Saved data entries:
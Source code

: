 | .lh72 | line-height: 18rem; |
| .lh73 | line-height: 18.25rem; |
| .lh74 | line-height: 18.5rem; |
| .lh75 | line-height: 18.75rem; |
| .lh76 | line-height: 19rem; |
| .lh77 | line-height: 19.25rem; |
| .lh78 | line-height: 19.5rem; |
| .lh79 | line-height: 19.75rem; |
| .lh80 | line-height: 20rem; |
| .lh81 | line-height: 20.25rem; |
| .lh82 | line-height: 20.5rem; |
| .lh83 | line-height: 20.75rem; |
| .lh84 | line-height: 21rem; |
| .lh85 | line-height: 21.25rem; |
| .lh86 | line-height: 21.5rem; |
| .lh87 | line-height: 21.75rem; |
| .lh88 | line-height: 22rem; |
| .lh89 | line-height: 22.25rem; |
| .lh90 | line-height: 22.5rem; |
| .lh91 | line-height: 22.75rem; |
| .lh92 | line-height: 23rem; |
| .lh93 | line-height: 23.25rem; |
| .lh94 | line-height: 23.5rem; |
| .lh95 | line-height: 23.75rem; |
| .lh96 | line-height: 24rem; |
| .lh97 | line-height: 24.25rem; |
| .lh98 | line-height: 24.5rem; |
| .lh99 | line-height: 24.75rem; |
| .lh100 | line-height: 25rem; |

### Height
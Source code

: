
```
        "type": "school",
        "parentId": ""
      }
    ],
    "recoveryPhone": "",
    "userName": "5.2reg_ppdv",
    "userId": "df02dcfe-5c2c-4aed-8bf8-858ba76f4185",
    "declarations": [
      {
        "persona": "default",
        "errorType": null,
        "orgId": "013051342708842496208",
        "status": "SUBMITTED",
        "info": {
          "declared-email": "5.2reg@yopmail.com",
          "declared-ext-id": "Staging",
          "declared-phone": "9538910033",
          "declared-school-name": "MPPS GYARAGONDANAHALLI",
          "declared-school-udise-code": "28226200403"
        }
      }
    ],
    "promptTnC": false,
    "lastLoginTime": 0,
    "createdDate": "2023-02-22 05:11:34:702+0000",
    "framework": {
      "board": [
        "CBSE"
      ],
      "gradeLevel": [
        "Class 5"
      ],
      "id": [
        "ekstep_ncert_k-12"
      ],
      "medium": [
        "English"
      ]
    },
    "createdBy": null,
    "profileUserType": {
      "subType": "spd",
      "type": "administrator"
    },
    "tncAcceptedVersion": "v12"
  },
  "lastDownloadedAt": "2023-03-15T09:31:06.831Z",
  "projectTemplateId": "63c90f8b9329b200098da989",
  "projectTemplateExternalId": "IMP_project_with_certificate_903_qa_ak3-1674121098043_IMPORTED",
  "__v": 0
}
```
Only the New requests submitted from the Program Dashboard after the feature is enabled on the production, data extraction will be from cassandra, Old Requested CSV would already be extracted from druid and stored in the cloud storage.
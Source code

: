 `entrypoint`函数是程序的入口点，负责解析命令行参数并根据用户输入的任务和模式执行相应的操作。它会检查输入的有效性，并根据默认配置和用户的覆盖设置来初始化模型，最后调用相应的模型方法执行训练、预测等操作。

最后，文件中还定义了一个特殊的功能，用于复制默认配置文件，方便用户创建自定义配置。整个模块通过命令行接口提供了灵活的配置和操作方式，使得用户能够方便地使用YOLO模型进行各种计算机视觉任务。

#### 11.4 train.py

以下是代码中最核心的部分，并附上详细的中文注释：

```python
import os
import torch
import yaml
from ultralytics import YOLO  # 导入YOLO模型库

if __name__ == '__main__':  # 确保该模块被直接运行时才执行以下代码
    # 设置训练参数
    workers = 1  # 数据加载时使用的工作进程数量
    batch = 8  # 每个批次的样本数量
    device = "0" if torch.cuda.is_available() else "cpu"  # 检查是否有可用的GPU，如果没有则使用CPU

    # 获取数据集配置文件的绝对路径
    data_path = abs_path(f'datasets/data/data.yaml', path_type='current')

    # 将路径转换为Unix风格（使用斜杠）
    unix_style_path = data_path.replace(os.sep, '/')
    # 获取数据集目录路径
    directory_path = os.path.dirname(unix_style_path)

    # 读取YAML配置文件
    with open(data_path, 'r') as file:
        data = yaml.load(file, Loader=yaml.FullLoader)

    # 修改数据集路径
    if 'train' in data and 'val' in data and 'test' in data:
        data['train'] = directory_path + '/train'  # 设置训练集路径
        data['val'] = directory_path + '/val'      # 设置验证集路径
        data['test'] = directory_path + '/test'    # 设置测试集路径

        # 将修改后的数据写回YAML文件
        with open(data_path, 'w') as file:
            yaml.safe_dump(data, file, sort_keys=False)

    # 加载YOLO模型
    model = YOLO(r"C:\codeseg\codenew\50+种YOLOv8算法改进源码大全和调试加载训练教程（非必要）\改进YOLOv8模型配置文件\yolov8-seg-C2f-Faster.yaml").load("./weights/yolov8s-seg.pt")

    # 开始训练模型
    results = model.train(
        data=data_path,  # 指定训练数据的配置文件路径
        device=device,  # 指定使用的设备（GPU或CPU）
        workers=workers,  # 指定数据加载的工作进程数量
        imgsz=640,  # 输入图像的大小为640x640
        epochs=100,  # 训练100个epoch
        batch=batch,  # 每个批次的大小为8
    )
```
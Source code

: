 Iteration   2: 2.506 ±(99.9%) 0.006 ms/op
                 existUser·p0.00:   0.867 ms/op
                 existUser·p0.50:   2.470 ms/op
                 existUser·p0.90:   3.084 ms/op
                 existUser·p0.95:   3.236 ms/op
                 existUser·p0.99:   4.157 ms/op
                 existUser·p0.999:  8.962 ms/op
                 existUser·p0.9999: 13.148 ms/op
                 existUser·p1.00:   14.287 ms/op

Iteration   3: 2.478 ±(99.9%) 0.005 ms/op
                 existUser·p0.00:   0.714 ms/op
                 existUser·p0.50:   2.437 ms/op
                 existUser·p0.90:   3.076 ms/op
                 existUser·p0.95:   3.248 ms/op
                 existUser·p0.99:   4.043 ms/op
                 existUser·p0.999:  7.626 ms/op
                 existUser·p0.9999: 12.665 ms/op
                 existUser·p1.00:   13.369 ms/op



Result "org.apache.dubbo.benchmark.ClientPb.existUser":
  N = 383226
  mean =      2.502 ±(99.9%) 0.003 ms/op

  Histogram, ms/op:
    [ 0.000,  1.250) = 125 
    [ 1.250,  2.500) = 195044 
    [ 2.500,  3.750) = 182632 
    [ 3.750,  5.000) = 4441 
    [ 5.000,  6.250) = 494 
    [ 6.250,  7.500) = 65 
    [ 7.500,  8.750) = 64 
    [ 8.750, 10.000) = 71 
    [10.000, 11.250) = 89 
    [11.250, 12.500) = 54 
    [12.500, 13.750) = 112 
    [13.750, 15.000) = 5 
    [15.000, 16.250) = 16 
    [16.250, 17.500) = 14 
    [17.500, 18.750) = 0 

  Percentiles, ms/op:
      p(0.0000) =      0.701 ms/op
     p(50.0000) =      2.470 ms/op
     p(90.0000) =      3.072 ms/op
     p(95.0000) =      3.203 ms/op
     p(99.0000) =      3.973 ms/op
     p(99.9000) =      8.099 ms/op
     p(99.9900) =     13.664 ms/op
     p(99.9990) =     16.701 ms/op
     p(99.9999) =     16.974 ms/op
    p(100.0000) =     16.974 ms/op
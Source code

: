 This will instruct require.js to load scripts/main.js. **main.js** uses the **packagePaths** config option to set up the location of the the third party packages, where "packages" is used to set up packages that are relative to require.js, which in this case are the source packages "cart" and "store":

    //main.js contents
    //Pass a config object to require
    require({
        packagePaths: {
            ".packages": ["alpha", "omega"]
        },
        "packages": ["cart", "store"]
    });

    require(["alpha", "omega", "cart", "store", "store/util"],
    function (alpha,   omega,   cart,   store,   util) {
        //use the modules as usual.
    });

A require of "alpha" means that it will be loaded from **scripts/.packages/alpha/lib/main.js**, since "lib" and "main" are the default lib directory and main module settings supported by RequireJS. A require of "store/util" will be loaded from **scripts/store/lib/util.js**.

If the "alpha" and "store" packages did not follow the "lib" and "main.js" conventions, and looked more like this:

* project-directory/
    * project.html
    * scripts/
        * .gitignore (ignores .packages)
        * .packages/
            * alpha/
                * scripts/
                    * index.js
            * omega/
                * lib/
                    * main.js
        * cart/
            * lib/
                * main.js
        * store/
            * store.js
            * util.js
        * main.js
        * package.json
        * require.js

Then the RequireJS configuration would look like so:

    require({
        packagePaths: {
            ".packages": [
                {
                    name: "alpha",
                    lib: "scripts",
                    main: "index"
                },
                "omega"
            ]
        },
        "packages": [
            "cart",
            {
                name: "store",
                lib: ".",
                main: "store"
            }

EXERCISE REQUIREMENTS:
Check which lines of the entries hold the word "like", then please give only how many there are.

RESPONSE TO THE TASK:
2